**Problem details:**
Write the number of lines in the material below that contain "MyChapter", with no other words.

**Information supplied:**

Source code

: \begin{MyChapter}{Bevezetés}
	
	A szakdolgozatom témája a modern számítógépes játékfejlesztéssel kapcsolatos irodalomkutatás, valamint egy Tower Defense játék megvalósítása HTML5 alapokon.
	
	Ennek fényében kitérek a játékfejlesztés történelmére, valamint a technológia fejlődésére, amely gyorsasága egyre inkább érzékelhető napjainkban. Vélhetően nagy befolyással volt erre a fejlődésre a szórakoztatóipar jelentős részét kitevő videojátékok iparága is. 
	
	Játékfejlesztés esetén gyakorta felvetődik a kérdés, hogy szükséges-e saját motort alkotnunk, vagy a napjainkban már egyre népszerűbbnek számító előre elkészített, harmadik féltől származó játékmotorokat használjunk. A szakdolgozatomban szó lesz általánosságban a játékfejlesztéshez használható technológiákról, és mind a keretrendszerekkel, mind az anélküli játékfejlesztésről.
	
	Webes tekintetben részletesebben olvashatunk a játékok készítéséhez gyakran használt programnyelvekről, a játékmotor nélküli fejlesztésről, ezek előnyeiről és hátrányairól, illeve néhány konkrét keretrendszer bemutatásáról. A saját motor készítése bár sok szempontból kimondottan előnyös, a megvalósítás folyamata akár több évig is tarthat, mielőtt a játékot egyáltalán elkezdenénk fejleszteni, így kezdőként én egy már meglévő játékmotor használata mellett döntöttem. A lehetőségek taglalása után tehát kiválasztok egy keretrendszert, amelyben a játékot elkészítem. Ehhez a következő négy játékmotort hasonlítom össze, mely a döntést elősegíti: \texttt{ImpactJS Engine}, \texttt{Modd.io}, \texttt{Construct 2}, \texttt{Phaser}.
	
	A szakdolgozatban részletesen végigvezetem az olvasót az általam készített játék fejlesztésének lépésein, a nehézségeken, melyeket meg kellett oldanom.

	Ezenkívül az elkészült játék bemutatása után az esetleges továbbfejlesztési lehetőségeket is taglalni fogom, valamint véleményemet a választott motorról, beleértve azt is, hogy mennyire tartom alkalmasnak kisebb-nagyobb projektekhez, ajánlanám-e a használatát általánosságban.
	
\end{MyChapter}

**Result for this exercise:**
2